W Nowym Targu, w budynku Starostwa Powiatowego mieści się punkt paszportowy dla trzech powiatów. Mieszkańcy powiatu tatrzańskiego, nowotarskiego i suskiego przyjeżdżają do stolicy Podhala, aby złożyć stosowne dokumenty o wydanie paszportu. Chętnych jest kilka razy więcej niż przed 24 lutego.

- Dziennie obsługujemy tyle osób, ile wcześniej mieliśmy w tydzień - mówi pracownik punktu paszportowego. - Wcześniej też notowaliśmy wzmożony ruch, ale był on przed wakacjami - dodaje.

Osoby, które chcą wyrobić sobie paszport ustawiają się w kilkugodzinnych kolejkach. Nie kryją oni, że jest to spowodowane wojną tuż za wschodnią granicą Polski.

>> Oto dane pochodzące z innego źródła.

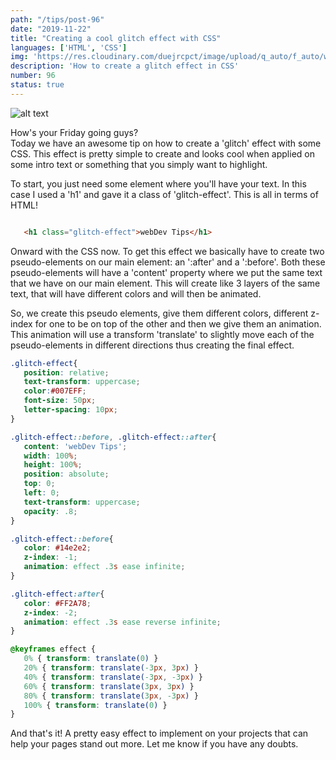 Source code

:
 ```yaml
---
path: "/tips/post-96"
date: "2019-11-22"
title: "Creating a cool glitch effect with CSS"
languages: ['HTML', 'CSS']
img: 'https://res.cloudinary.com/duejrcpct/image/upload/q_auto/f_auto/w_1000/v1587242743/tips/96-1_lllxs5.png'
description: 'How to create a glitch effect in CSS'
number: 96
status: true
---
```


![alt text](https://res.cloudinary.com/duejrcpct/image/upload/q_auto/v1588788932/tips/96-2_s3xvum.gif "CSS Glitch effect")

How's your Friday going guys?  
Today we have an awesome tip on how to create a 'glitch' effect with some CSS.
This effect is pretty simple to create and looks cool when applied on some intro text or something that you simply want to highlight.

To start, you just need some element where you'll have your text. In this case I used a 'h1' and gave it a class of 'glitch-effect'. This is all in terms of HTML!

 ```html

    <h1 class="glitch-effect">webDev Tips</h1>

 ```

Onward with the CSS now. To get this effect we basically have to create two pseudo-elements on our main element: an ':after' and a ':before'. Both these pseudo-elements will have a 'content' property where we put the same text that we have on our main element. This will create like 3 layers of the same text, that will have different colors and will then be animated.

So, we create this pseudo elements, give them different colors, different z-index for one to be on top of the other and then we give them an animation. This animation will use a transform 'translate' to slightly move each of the pseudo-elements in different directions thus creating the final effect.

 ```css
.glitch-effect{
    position: relative;
    text-transform: uppercase;
    color:#007EFF;
    font-size: 50px;
    letter-spacing: 10px;
}

.glitch-effect::before, .glitch-effect::after{
    content: 'webDev Tips';
    width: 100%;
    height: 100%;
    position: absolute;
    top: 0;
    left: 0;
    text-transform: uppercase;
    opacity: .8;
}

.glitch-effect::before{
    color: #14e2e2;
    z-index: -1;
    animation: effect .3s ease infinite;        
}

.glitch-effect:after{
    color: #FF2A78;
    z-index: -2;
    animation: effect .3s ease reverse infinite;
}

@keyframes effect {
    0% { transform: translate(0) }
    20% { transform: translate(-3px, 3px) }
    40% { transform: translate(-3px, -3px) }
    60% { transform: translate(3px, 3px) }
    80% { transform: translate(3px, -3px) }
    100% { transform: translate(0) }
}
 ```

And that's it! A pretty easy effect to implement on your projects that can help your pages stand out more. Let me know if you have any doubts.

- Teraz na zachód można wyjechać z samym dowodem osobistym, ale kto mi da gwarancję, że tak będzie jak Rosja napadnie na Polskę – mówi mieszkaniec Nowego Targu. - Jak trzeba będzie uciekać przed wojną, to wolę mieć dokumenty przygotowane. Nawet jakby nie przydały się - dodaje.